Physicians have not been trained in how to appropriately withdraw patients from medications.
Physicians mainly get their education in how to prescribe drugs from pharmaceutical company drug representatives or from “thought leaders”, respected physicians hired by the drug companies to deliver scripted talks about the benefits of the drugs. Pharmaceutical companies like having lifelong customers because it enhances their bottom line, so they rarely discuss how to safely withdraw patients from drugs. If they do offer guidance, a faster than optimum dose reduction schedule is often recommended. When that’s done, patients develop withdrawal symptoms that are only relieved by going back on the drug, “proving” they needed the drug.
Physicians are rarely knowledgeable about alternative pain treatments, and those treatments are rarely accessible to patients.

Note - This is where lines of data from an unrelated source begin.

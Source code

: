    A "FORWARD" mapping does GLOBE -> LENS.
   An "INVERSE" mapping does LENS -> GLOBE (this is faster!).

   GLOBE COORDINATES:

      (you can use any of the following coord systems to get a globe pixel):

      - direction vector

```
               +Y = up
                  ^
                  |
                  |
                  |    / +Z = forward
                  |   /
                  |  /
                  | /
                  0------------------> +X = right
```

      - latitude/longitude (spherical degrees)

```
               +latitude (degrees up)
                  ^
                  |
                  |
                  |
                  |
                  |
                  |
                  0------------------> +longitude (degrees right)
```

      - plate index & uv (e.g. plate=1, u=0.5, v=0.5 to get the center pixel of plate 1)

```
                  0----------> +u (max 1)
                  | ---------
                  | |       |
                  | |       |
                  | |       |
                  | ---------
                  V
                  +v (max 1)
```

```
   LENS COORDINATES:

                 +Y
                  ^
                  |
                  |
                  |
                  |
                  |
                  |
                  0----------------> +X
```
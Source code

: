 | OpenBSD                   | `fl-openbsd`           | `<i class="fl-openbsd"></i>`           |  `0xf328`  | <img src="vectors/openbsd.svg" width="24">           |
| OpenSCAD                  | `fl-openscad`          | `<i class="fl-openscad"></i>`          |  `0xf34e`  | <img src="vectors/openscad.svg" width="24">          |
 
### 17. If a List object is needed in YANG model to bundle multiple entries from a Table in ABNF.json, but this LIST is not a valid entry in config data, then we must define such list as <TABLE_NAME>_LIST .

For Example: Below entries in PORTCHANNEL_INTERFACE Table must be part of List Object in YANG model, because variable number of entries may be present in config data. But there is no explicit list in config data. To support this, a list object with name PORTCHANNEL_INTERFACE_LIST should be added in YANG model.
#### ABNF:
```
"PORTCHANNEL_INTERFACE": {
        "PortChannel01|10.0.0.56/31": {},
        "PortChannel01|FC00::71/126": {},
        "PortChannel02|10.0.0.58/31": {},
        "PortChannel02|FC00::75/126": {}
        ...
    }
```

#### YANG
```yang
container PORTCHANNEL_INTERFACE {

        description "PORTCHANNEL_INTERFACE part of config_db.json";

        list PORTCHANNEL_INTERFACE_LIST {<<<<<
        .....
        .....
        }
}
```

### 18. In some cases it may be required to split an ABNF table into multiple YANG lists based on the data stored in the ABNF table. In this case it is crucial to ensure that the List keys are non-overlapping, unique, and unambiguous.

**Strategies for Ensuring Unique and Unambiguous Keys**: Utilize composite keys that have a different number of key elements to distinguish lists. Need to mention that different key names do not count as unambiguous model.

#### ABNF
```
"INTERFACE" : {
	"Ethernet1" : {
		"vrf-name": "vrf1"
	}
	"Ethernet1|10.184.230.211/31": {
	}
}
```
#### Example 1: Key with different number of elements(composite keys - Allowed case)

The CDC guidelines recommend that patients be provided with nonpharmacological therapies prior to a gradual taper from opioids. Physicians have limited knowledge of these treatments. Even when they are knowledgeable about alternative pain treatments, insurance restrictions mean there is little to no coverage and most pain patients can’t afford them. In many cases, many of these services are not available in many communities.
What needs to be done.
The DEA’s reign of terror over physicians needs to end. Physicians need more education about addiction and safely withdrawing patients from opioids. Patients who are comfortable with their long term opioid use who show no evidence of addiction or dose escalation should be offered alternative treatments but allowed to stay the course. Alternative pain treatments need to be adequately covered by insurance companies and all physicians and patients need to be educated about them.